Aim of the exercise
Every line of the records that holds the word "INFO" should be copied out.
*** Records for the exercise Section Begins ***
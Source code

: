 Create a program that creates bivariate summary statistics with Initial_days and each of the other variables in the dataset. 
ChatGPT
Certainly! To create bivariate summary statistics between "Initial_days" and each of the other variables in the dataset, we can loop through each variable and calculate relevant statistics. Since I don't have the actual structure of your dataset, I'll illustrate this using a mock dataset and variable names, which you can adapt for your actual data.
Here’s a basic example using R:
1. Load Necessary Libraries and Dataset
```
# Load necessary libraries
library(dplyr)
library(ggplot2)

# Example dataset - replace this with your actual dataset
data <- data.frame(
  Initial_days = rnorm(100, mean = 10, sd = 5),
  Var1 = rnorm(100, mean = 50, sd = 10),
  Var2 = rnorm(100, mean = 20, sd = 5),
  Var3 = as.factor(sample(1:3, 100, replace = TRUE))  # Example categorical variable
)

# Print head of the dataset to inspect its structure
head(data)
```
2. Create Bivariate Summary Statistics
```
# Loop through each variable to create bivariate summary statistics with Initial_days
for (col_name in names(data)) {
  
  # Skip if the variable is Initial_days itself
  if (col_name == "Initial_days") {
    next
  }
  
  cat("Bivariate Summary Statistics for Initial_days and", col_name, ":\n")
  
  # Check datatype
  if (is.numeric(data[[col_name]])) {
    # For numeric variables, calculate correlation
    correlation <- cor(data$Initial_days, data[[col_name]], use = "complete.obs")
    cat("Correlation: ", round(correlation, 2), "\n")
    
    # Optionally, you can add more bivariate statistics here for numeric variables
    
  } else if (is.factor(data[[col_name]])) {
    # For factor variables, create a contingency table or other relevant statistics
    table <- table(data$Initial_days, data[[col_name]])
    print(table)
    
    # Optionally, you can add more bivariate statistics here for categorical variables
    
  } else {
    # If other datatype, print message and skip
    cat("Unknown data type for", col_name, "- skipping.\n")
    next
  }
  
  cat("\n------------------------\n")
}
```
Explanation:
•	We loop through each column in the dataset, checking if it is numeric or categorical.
*** Records for the exercise Section Ends ***
*** Records for the exercise Section Begins ***
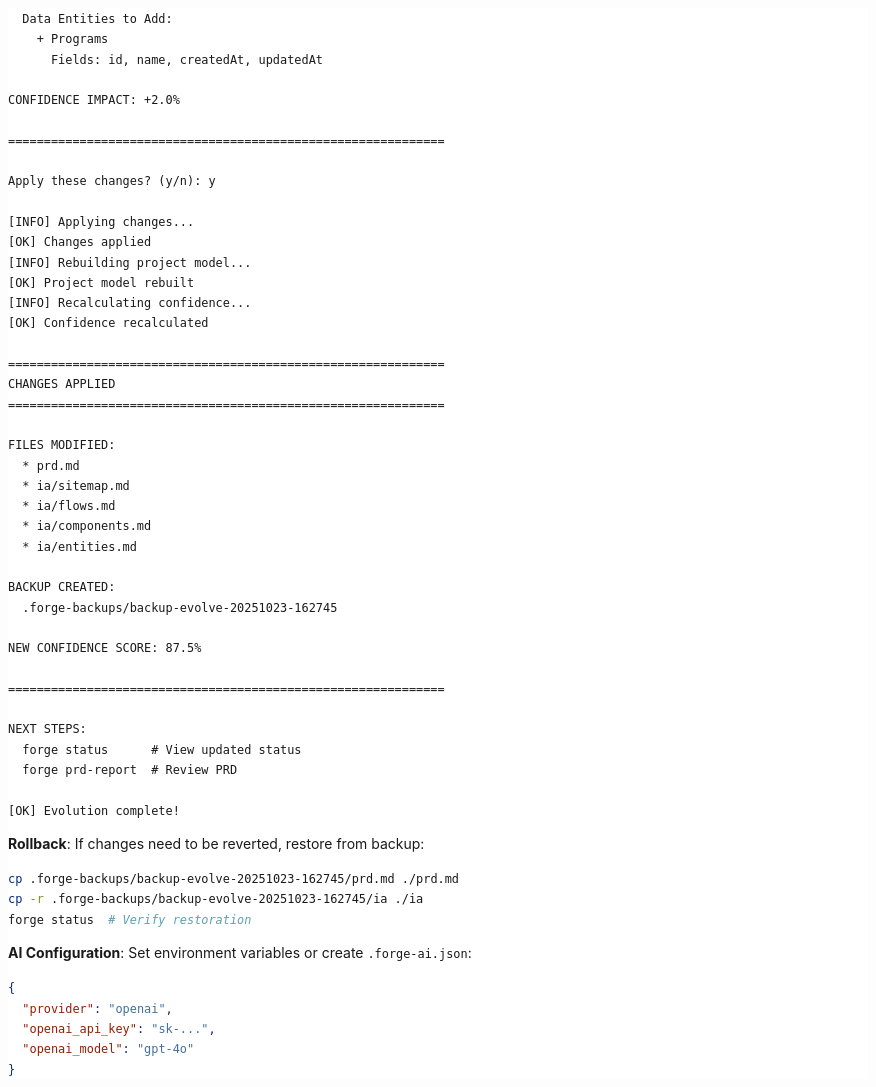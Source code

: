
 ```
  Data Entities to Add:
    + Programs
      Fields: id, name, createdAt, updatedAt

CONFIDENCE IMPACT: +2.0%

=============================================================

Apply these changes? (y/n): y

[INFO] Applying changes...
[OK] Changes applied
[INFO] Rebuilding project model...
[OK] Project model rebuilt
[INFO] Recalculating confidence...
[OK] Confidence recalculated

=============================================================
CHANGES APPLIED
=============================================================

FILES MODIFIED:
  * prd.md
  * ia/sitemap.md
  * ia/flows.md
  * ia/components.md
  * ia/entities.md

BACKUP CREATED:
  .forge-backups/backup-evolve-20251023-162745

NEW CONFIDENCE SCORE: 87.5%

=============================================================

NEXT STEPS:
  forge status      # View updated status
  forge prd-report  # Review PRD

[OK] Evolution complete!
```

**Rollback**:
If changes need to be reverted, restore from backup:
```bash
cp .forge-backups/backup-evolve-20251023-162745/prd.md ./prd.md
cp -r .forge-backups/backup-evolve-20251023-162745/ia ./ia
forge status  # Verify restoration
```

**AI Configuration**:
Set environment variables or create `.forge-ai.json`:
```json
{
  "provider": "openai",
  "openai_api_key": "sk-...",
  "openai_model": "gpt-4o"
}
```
*** Records for the exercise Section Ends ***
*** Records for the exercise Section Begins ***
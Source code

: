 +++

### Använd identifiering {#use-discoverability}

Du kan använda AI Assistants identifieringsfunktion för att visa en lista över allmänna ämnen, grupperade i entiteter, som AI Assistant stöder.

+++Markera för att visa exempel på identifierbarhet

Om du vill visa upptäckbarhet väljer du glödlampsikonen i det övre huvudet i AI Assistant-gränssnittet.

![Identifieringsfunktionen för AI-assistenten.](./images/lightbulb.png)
*** Records for the exercise Section Ends ***
Expected output
[INFO] Applying changes...
[INFO] Rebuilding project model...
[INFO] Recalculating confidence...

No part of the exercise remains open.